Directions for this task: Look through the material below. Return exactly the lines from the one with "--go_out=. \" through the one with "4) Make the url as localhost:8080", both included.
****************************************
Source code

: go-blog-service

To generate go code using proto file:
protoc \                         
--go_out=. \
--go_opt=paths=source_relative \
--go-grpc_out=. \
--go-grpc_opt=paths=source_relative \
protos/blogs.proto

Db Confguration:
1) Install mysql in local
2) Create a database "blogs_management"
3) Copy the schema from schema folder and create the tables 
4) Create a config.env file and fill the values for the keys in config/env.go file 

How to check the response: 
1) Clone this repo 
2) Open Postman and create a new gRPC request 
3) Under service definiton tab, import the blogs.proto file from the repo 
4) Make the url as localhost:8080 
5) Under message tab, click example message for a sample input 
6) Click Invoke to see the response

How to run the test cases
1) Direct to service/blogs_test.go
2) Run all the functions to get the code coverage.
****************************************
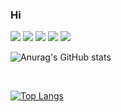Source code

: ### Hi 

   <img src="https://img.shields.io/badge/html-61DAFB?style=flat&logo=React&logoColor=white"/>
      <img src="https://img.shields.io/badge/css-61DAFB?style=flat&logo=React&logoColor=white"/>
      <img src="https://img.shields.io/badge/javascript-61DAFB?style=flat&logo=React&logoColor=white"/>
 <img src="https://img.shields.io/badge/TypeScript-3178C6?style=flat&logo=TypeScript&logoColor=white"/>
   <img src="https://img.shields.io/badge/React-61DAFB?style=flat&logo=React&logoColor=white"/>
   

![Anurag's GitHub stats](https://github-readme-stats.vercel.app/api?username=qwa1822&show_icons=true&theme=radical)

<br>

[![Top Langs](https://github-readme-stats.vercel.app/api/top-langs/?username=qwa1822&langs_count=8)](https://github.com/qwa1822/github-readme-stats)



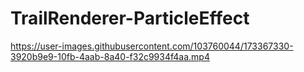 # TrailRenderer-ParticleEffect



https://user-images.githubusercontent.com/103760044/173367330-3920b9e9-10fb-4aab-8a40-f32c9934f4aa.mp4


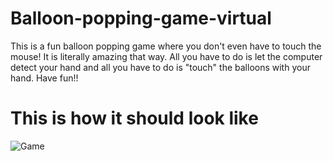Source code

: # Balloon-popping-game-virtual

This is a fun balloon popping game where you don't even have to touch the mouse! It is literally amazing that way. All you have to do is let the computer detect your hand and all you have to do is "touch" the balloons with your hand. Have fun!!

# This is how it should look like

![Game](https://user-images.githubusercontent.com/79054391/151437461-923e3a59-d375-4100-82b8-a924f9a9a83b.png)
****************************************
Solution to the exercise:
--go_out=. \
--go_opt=paths=source_relative \
--go-grpc_out=. \
--go-grpc_opt=paths=source_relative \
protos/blogs.proto

Db Confguration:
1) Install mysql in local
2) Create a database "blogs_management"
3) Copy the schema from schema folder and create the tables 
4) Create a config.env file and fill the values for the keys in config/env.go file 

How to check the response: 
1) Clone this repo 
2) Open Postman and create a new gRPC request 
3) Under service definiton tab, import the blogs.proto file from the repo 
4) Make the url as localhost:8080 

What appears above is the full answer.